Stored data entries:
== Segment start ==

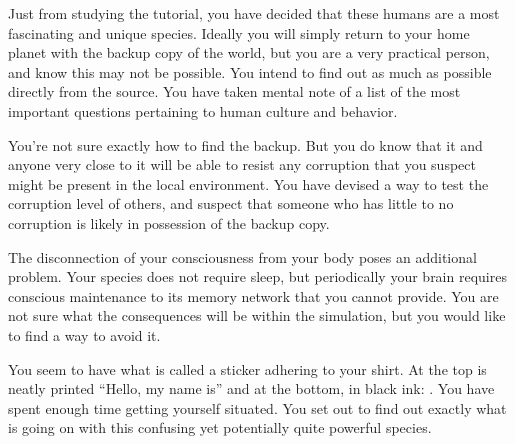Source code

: \documentclass[char]{guildcamp1}
\begin{document}
Just from studying the tutorial, you have decided that these humans are a most fascinating and unique species. Ideally you will simply return to your home planet with the backup copy of the world, but you are a very practical person, and know this may not be possible. You intend to find out as much as possible directly from the source. You have taken mental note of a list of the most important questions pertaining to human culture and behavior.

You're not sure exactly how to find the backup. But you do know that it and anyone very close to it will be able to resist any corruption that you suspect might be present in the local environment. You have devised a way to test the corruption level of others, and suspect that someone who has little to no corruption is likely in possession of the backup copy.

The disconnection of your consciousness from your body poses an additional problem. Your species does not require sleep, but periodically your brain requires conscious maintenance to its memory network that you cannot provide. You are not sure what the consequences will be within the simulation, but you would like to find a way to avoid it.

You seem to have what is called a sticker adhering to your shirt. At the top is neatly printed ``Hello, my name is'' and at the bottom, in black ink: \cPassive{\intro}. You have spent enough time getting yourself situated. You set out to find out exactly what is going on with this confusing yet potentially quite powerful species.

\end{document}

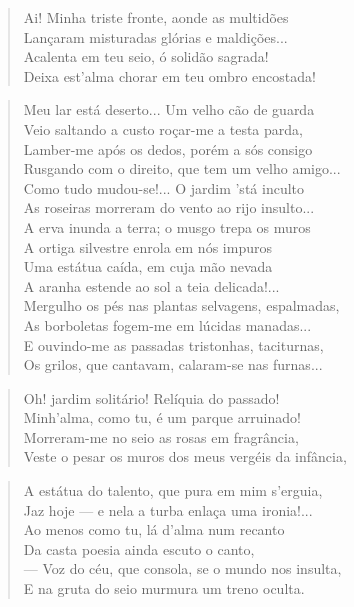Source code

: \begin{anexosenv}
\begin{verse}
Ai! Minha triste fronte, aonde as multidões \\
Lançaram misturadas glórias e maldições... \\
Acalenta em teu seio, ó solidão sagrada! \\
Deixa est'alma chorar em teu ombro encostada! \\
\end{verse}

\begin{verse}
Meu lar está deserto... Um velho cão de guarda \\
Veio saltando a custo roçar-me a testa parda, \\
Lamber-me após os dedos, porém a sós consigo \\
Rusgando com o direito, que tem um velho amigo... \\
Como tudo mudou-se!... O jardim 'stá inculto \\
As roseiras morreram do vento ao rijo insulto... \\
A erva inunda a terra; o musgo trepa os muros \\
A ortiga silvestre enrola em nós impuros \\
Uma estátua caída, em cuja mão nevada \\
A aranha estende ao sol a teia delicada!... \\
Mergulho os pés nas plantas selvagens, espalmadas, \\
As borboletas fogem-me em lúcidas manadas... \\
E ouvindo-me as passadas tristonhas, taciturnas, \\
Os grilos, que cantavam, calaram-se nas furnas... \\
\end{verse}

\begin{verse}
Oh! jardim solitário! Relíquia do passado! \\
Minh'alma, como tu, é um parque arruinado! \\
Morreram-me no seio as rosas em fragrância, \\
Veste o pesar os muros dos meus vergéis da infância, \\
\end{verse}

\begin{verse}
A estátua do talento, que pura em mim s'erguia, \\
Jaz hoje — e nela a turba enlaça uma ironia!... \\
Ao menos como tu, lá d'alma num recanto \\
Da casta poesia ainda escuto o canto, \\
— Voz do céu, que consola, se o mundo nos insulta, \\
E na gruta do seio murmura um treno oculta. \\
\end{verse}


\end{anexosenv}
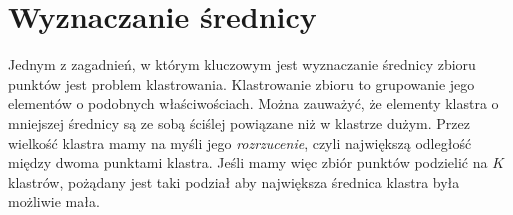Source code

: \chapter{Wyznaczanie średnicy}
Jednym z zagadnień, w którym kluczowym jest wyznaczanie średnicy
zbioru punktów jest problem klastrowania. Klastrowanie zbioru to
grupowanie jego elementów o podobnych właściwościach. Można zauważyć,
że elementy klastra o mniejszej średnicy są ze sobą ściślej powiązane
niż w klastrze dużym. Przez wielkość klastra mamy na myśli jego
\emph{rozrzucenie}, czyli największą odległość między dwoma punktami
klastra. Jeśli mamy więc zbiór punktów podzielić na $K$ klastrów,
pożądany jest taki podział aby największa średnica klastra była
możliwie mała.

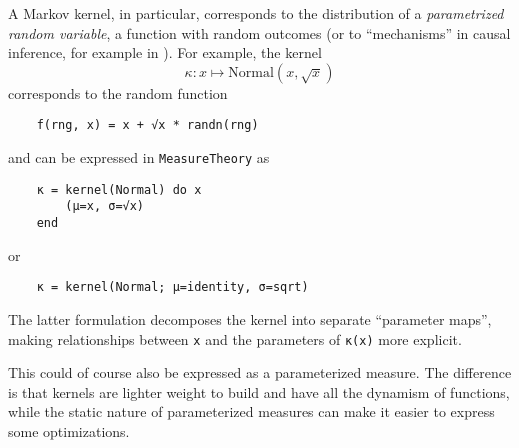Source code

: \documentclass{juliacon}
\newcommand{\chad}[2][] {\todo[inline,backgroundcolor=orange!20!white, size=\footnotesize,#1]{(Chad) #2 }}
\newcommand{\moritz}[2][] {\todo[inline,backgroundcolor=blue!10!white, size=\footnotesize,#1]{(Moritz) #2 }}
\begin{document}
A Markov kernel, in particular, corresponds to the distribution of a \emph{parametrized random variable}, a function with random outcomes (or to ``mechanisms'' in causal inference, for example in \cite{https://doi.org/10.5281/zenodo.1005091}). For example, the kernel
\[
\kappa\colon x \mapsto \text{Normal}(x,\sqrt{x})
\]
corresponds to the random function
\begin{verbatim}
    f(rng, x) = x + √x * randn(rng)
\end{verbatim}
and can be expressed in \verb|MeasureTheory| as
\begin{verbatim}
    κ = kernel(Normal) do x
        (μ=x, σ=√x)
    end
\end{verbatim}
or
\begin{verbatim}
    κ = kernel(Normal; μ=identity, σ=sqrt)
\end{verbatim}

The latter formulation decomposes the kernel into separate ``parameter maps'', making relationships between \verb|x| and the parameters of \verb|κ(x)| more explicit.

This could of course also be expressed as a parameterized measure. The difference is that kernels are lighter weight to build and have all the dynamism of functions, while the static nature of parameterized measures can make it easier to express some optimizations.




\end{document}
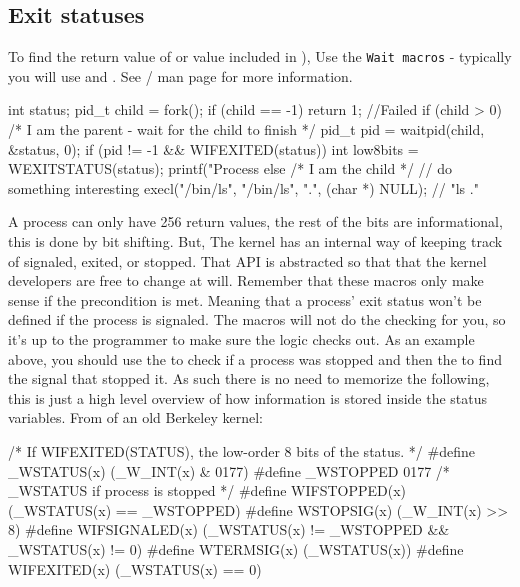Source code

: \subsection{Exit statuses}

To find the return value of  or value included in ), Use the \texttt{Wait macros} - typically you will use  and  . See / man page for more information.

\begin{code}[language=C][language=C]
int status;
pid_t child = fork();
if (child == -1) return 1; //Failed
if (child > 0) { /* I am the parent - wait for the child to finish */
  pid_t pid = waitpid(child, &status, 0);
  if (pid != -1 && WIFEXITED(status)) {
     int low8bits = WEXITSTATUS(status);
     printf("Process %
  }
} else { /* I am the child */
 // do something interesting
  execl("/bin/ls", "/bin/ls", ".", (char *) NULL); // "ls ."
}
\end{code}

A process can only have 256 return values, the rest of the bits are informational, this is done by bit shifting. But, The kernel has an internal way of keeping track of signaled, exited, or stopped. That API is abstracted so that that the kernel developers are free to change at will. Remember that these macros only make sense if the precondition is met. Meaning that a process' exit status won't be defined if the process is signaled. The macros will not do the checking for you, so it's up to the programmer to make sure the logic checks out. As an example above, you should use the  to check if a process was stopped and then the  to find the signal that stopped it. As such there is no need to memorize the following, this is just a high level overview of how information is stored inside the status variables. From  of an old Berkeley kernel\cite{sys/wait.h}:

\begin{code}[language=C][language=C]
/* If WIFEXITED(STATUS), the low-order 8 bits of the status. */
#define _WSTATUS(x) (_W_INT(x) & 0177)
#define _WSTOPPED 0177    /* _WSTATUS if process is stopped */
#define WIFSTOPPED(x) (_WSTATUS(x) == _WSTOPPED)
#define WSTOPSIG(x) (_W_INT(x) >> 8)
#define WIFSIGNALED(x)  (_WSTATUS(x) != _WSTOPPED && _WSTATUS(x) != 0)
#define WTERMSIG(x) (_WSTATUS(x))
#define WIFEXITED(x)  (_WSTATUS(x) == 0)
\end{code}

== Segment end ==

• **What the task asks**
Report all lines of the data that include the word "todo".

• **Expected answer**
\newcommand{\chad}[2][] {\todo[inline,backgroundcolor=orange!20!white, size=\footnotesize,#1]{(Chad) #2 }}
\newcommand{\moritz}[2][] {\todo[inline,backgroundcolor=blue!10!white, size=\footnotesize,#1]{(Moritz) #2 }}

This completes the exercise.